Otto Dix recordaba en 1955 cómo el pintor Max Liebermann le había aconsejado al inicio de su carrera: “¡Ante todo pinte muchos retratos!. De todas formas todo lo que pintamos nosotros, los alemanes, es retrato.” Fiel a esta tradición cuyo origen era el Renacimiento germano, Dix realizó este retrato de Hugo Erfurth con perro en el que no sólo recurrió a los planteamientos formales y compositivos del género – como el denso cortinaje, el intenso fondo azul, la postura de perfil o la aparición de su perro Ajax -, sino donde además recuperó la meticulosa técnica del temple sobre tabla, que le permitía definir hasta los más mínimos detalles como hicieran antes que él los maestros alemanes del siglo XVI.

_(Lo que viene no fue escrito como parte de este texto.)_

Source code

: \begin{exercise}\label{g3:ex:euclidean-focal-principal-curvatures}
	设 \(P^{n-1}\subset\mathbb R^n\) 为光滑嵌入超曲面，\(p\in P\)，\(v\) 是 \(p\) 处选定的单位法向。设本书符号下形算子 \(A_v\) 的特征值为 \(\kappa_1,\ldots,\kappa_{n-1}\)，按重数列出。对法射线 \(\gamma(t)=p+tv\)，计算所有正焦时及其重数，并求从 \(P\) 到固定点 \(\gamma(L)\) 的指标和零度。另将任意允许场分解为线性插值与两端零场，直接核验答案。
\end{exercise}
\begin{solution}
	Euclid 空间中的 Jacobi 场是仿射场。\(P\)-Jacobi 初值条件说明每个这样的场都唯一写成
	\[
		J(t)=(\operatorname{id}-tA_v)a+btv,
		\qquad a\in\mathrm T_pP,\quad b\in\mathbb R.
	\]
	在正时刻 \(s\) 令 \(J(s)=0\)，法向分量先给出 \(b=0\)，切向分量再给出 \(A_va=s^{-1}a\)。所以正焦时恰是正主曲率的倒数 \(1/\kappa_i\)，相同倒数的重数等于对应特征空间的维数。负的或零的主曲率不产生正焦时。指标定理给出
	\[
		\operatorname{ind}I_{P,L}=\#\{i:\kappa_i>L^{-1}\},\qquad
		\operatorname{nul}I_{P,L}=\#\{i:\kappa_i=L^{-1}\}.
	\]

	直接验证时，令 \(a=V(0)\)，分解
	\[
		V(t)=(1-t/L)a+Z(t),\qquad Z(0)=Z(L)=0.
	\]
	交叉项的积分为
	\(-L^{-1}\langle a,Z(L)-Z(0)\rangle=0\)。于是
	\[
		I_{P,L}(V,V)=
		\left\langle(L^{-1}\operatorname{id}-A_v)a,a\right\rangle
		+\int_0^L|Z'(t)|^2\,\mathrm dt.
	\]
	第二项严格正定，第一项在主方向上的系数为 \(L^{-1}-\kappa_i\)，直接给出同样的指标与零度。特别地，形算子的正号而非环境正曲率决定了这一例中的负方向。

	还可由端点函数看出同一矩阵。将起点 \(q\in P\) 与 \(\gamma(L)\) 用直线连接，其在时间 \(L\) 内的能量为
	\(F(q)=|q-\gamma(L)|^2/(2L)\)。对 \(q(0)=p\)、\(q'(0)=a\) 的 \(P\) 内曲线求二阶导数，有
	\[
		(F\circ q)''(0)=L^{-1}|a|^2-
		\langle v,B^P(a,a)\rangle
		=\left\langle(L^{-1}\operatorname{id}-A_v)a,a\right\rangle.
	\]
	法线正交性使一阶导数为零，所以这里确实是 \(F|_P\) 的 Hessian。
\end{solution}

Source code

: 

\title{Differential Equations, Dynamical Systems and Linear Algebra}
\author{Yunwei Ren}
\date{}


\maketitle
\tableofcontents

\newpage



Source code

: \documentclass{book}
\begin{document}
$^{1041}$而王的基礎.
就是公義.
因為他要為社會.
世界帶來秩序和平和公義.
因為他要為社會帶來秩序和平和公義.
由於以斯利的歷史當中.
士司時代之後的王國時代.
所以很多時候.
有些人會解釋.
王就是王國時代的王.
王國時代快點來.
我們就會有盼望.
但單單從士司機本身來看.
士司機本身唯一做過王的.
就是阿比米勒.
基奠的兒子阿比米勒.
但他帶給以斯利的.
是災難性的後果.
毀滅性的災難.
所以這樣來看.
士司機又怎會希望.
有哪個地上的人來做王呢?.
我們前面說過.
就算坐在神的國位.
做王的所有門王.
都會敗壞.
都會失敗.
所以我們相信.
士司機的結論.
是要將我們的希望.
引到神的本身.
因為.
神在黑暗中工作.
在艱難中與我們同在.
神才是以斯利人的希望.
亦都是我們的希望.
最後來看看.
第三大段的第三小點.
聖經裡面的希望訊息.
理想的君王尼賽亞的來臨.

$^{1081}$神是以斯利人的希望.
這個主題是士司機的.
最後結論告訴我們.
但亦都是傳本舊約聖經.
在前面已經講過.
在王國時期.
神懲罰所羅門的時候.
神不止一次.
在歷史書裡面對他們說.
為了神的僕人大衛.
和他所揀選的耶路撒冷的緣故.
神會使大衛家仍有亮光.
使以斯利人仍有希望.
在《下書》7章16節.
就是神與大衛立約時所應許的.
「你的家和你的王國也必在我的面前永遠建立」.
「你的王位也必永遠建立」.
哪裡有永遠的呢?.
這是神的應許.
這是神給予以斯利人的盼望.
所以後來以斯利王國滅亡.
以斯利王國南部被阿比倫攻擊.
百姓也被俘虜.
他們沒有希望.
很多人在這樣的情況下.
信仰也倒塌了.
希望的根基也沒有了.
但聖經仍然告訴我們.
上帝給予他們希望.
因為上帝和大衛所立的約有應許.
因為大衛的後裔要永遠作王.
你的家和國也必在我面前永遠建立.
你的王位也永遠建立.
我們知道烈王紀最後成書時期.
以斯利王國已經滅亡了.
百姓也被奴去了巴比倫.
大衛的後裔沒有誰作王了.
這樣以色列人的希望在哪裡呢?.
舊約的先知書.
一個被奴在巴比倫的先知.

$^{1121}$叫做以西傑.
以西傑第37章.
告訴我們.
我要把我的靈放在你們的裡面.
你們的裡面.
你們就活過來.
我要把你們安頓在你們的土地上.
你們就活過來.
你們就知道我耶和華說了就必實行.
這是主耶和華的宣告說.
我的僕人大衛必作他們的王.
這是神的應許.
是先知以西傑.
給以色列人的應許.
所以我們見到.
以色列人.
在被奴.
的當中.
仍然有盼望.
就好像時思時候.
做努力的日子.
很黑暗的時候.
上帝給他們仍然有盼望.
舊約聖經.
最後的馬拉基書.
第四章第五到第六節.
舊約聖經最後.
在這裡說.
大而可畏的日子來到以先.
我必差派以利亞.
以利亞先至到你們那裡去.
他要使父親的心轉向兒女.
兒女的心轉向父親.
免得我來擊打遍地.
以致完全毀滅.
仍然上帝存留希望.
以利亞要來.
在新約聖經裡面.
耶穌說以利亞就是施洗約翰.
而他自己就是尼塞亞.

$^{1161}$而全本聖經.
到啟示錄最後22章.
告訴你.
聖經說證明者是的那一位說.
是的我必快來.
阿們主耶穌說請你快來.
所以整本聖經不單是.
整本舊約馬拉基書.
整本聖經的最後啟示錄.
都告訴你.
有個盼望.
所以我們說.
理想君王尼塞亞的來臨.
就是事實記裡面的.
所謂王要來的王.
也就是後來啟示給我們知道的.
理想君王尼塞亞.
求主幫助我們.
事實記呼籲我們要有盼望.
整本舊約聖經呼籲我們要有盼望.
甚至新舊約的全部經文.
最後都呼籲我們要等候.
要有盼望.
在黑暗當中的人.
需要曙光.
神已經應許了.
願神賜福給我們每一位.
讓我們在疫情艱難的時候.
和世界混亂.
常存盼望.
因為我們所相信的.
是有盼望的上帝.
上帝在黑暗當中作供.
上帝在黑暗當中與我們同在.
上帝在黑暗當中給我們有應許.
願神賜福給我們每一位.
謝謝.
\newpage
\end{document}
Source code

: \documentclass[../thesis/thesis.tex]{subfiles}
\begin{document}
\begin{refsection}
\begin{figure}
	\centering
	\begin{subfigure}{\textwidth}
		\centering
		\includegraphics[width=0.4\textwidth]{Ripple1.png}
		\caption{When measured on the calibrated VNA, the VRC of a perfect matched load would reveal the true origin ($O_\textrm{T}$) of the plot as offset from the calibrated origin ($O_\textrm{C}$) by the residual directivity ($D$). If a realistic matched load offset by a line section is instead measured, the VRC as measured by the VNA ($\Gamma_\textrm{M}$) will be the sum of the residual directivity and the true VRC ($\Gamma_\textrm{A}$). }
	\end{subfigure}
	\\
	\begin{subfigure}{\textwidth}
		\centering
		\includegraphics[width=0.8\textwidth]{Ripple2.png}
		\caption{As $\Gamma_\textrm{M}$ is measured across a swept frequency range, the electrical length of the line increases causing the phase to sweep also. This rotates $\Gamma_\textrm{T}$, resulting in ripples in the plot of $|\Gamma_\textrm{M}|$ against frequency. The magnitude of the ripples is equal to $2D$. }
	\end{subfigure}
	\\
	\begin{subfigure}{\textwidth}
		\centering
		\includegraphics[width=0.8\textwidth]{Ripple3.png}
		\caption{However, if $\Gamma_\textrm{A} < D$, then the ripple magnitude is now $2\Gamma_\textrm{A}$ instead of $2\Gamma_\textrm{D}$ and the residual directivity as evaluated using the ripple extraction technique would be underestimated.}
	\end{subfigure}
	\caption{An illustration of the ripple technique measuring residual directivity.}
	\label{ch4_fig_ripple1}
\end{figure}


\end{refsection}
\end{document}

Tras unos años en los que Dix se había acercado al expresionismo y el dadaísmo, en torno a 1919 su pintura giró hacia un crudo realismo marcado por el escepticismo de la sociedad de entreguerras. Esta Nueva Objetividad llevó a Dix a convertirse en un ácido retratista de personajes de muy diversa índole durante los años de la República de Weimar. Erfurth, un aclamado fotógrafo de sociedad y amigo de Dix, fue uno de ellos.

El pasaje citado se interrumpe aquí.